[Dataset entries]
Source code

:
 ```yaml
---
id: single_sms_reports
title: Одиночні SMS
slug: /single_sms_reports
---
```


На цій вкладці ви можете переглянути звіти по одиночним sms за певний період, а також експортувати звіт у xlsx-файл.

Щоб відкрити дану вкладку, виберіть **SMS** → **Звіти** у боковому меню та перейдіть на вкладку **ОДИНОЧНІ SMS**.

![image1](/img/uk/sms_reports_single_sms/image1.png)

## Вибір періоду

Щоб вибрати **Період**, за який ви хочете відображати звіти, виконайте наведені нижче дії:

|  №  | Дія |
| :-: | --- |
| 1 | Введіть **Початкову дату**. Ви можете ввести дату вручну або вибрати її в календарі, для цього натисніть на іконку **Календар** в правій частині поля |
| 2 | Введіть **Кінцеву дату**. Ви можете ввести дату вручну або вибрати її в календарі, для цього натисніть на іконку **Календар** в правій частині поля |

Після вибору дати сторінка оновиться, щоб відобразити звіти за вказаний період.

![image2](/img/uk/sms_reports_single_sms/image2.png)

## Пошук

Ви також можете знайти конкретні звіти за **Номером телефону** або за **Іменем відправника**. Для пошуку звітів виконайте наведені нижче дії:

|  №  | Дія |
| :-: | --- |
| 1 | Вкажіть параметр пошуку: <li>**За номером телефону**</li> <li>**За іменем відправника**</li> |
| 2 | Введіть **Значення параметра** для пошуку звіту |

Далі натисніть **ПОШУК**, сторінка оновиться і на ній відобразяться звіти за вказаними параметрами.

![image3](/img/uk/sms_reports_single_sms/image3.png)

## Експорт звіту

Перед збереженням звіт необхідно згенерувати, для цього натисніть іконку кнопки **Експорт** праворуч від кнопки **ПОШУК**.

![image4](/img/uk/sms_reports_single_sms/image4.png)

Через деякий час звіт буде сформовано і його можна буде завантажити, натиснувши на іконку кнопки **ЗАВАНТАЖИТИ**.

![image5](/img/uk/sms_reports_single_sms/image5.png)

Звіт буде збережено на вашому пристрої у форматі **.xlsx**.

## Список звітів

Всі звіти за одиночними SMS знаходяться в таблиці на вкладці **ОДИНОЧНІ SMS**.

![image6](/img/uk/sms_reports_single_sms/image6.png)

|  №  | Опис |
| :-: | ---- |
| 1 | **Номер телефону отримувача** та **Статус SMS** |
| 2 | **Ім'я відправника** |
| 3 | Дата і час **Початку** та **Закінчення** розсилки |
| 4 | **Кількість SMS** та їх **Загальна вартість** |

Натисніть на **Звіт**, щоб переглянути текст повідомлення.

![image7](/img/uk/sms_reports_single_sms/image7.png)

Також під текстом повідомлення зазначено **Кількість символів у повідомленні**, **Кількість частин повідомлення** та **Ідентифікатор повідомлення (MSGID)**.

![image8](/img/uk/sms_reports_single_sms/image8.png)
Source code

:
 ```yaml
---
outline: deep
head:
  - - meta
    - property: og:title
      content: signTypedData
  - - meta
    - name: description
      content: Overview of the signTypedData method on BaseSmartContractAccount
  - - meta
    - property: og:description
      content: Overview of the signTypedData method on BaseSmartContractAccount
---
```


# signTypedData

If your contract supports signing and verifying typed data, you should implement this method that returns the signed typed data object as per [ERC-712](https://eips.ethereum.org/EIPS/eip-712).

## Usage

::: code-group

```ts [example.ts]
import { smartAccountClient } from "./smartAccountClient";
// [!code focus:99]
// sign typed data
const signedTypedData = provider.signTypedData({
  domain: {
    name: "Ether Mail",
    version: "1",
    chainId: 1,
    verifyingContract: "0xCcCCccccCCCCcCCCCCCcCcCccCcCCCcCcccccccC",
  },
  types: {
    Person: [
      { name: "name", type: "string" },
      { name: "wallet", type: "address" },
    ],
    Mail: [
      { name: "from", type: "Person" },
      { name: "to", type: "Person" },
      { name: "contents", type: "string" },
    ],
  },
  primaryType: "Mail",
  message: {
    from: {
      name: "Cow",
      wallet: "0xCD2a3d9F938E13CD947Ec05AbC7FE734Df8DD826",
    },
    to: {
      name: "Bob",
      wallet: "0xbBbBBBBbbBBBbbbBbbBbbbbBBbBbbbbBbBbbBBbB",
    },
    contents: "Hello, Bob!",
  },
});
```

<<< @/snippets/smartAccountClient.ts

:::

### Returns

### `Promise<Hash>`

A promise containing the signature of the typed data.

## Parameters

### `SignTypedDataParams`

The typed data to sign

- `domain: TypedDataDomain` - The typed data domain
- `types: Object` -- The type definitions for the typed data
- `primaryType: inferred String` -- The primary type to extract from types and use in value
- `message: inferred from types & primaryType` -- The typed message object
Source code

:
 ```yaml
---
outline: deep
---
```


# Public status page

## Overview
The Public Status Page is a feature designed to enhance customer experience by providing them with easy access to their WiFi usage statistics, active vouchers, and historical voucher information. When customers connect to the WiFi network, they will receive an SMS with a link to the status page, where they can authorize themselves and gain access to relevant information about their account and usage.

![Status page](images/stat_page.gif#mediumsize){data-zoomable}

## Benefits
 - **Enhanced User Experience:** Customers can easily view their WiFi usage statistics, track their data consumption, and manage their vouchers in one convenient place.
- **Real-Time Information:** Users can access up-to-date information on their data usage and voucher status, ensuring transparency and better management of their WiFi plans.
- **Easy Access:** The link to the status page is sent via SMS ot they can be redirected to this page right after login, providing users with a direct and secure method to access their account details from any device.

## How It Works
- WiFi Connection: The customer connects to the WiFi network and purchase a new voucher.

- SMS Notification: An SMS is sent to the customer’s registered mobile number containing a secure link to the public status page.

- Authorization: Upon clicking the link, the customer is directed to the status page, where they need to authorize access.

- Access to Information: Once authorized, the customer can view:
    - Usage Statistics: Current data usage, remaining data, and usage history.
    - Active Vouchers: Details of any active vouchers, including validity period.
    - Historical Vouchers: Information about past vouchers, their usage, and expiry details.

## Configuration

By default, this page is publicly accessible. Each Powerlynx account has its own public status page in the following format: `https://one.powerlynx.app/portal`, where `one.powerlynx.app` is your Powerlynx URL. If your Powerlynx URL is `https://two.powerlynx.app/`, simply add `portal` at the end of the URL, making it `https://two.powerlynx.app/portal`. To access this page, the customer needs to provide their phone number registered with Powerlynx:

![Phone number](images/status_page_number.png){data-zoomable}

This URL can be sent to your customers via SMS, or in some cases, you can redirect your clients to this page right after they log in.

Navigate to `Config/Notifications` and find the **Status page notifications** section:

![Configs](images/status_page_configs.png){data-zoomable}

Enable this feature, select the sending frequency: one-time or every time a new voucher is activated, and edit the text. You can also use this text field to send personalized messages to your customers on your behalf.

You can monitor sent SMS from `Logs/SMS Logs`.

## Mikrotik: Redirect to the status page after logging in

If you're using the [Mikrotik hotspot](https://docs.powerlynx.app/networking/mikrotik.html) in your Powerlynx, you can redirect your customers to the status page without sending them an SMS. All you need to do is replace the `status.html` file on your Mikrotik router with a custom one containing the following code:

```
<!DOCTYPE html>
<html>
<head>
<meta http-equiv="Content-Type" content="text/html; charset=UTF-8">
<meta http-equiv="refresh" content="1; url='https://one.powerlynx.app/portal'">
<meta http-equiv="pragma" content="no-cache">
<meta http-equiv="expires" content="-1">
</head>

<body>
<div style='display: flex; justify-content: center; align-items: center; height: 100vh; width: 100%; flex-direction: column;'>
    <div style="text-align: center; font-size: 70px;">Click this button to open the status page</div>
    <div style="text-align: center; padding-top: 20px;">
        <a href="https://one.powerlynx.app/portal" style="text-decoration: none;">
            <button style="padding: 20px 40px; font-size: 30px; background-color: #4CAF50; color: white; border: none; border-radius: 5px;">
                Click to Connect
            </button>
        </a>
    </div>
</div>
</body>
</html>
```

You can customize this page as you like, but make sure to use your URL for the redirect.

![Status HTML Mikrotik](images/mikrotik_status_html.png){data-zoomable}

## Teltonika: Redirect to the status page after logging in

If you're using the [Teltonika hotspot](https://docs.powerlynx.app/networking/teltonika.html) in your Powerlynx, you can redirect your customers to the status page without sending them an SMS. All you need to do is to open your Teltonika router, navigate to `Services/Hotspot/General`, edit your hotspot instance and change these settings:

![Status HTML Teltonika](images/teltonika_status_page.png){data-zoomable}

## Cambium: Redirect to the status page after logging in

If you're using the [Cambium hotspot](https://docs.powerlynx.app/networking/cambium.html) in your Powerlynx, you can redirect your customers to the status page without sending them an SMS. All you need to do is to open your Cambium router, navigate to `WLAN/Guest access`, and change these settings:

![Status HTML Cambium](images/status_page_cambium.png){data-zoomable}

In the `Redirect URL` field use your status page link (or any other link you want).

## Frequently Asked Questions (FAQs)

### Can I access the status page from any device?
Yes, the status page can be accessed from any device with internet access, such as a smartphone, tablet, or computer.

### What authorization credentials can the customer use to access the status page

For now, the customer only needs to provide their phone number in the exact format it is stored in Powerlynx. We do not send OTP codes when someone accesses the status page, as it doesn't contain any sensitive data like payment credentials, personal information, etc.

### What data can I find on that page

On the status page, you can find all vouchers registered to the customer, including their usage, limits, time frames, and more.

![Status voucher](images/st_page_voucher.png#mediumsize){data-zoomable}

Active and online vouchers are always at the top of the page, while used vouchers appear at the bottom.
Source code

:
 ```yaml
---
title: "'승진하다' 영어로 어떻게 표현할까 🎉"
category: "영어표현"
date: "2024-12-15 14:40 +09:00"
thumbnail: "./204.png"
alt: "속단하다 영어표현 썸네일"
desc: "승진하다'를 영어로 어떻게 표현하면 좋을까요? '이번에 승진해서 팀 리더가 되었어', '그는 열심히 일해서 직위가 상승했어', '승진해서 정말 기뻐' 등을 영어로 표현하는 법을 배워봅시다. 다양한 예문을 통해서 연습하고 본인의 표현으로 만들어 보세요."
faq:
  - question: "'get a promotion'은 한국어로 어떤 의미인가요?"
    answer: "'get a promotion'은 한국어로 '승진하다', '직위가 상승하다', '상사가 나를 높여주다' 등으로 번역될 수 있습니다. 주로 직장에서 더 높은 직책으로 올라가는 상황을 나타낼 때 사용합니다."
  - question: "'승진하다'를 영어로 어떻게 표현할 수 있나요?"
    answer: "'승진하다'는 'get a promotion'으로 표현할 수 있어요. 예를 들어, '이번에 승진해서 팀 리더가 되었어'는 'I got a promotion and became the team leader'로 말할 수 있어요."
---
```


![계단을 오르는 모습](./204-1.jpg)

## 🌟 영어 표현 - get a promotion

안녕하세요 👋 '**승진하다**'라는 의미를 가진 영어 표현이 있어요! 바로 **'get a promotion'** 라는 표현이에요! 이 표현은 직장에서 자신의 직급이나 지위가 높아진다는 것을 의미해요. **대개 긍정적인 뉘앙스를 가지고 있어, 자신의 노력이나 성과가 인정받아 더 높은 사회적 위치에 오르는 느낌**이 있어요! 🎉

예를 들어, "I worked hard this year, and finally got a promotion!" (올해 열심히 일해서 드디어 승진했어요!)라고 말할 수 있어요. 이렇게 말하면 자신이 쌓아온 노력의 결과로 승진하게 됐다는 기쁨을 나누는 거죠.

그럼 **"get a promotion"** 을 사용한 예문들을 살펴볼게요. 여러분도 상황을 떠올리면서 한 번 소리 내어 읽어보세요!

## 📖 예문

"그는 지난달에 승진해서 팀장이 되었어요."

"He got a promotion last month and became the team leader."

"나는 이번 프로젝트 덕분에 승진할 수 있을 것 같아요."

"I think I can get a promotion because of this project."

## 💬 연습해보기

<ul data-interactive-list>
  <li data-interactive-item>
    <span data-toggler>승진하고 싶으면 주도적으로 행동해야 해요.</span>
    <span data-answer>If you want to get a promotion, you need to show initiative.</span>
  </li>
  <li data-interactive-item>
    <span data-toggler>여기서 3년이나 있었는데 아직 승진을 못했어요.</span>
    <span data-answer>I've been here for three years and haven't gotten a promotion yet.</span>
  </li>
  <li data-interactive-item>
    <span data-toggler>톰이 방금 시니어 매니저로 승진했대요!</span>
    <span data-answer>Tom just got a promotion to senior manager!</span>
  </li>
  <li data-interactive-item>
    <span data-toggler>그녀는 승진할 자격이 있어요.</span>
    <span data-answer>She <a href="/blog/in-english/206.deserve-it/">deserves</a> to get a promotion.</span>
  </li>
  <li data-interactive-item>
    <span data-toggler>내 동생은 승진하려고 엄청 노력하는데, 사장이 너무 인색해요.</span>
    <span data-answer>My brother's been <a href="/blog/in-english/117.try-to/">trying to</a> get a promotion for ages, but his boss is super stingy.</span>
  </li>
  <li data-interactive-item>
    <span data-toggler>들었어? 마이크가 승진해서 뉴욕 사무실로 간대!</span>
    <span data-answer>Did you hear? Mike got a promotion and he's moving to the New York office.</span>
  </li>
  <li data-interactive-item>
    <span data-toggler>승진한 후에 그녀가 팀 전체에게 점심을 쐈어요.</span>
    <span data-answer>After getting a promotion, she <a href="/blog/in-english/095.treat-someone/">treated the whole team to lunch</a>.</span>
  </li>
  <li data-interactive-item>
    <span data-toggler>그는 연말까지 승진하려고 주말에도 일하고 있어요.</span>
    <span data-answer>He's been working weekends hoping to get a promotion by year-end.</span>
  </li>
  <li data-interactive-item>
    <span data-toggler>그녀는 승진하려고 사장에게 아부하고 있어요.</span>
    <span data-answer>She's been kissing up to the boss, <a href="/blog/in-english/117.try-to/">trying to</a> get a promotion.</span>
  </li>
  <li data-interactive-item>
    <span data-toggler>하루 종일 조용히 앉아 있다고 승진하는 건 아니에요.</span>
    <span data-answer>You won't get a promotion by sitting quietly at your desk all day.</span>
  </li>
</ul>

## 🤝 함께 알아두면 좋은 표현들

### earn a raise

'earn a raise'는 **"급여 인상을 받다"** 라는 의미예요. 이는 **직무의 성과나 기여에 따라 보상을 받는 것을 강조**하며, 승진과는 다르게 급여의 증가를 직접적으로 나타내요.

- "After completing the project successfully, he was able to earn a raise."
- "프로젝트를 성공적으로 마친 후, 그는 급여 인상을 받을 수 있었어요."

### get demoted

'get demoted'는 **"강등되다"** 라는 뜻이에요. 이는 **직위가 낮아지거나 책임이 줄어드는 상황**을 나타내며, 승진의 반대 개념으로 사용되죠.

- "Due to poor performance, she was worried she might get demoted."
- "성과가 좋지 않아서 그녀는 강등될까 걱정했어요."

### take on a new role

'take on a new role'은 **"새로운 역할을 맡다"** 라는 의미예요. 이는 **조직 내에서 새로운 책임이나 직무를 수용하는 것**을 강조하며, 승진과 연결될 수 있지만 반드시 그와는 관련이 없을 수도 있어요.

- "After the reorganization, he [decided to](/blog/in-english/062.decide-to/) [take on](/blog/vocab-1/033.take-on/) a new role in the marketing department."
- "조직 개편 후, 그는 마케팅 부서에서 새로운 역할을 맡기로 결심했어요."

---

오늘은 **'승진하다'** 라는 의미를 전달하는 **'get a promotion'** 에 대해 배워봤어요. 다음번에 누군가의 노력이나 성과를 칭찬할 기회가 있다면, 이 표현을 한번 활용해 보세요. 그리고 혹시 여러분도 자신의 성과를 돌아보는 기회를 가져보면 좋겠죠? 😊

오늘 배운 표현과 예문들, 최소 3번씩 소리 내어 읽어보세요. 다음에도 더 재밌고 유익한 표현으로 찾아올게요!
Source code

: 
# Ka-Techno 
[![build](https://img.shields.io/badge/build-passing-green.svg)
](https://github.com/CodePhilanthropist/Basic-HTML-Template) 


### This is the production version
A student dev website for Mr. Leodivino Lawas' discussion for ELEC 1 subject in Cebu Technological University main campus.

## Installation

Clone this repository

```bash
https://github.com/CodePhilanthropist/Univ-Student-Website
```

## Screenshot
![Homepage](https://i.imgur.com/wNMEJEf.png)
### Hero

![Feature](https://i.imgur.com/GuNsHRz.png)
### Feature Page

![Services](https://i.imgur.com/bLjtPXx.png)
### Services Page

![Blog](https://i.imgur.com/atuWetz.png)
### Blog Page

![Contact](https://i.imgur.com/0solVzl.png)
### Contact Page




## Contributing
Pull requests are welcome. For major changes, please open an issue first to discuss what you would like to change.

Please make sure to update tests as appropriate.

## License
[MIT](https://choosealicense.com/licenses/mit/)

▶ [Your assignment]: For each line in the data above that contains the string "CodePhilanthropist", extract the line.

▶ [Written solution]:
](https://github.com/CodePhilanthropist/Basic-HTML-Template) 
https://github.com/CodePhilanthropist/Univ-Student-Website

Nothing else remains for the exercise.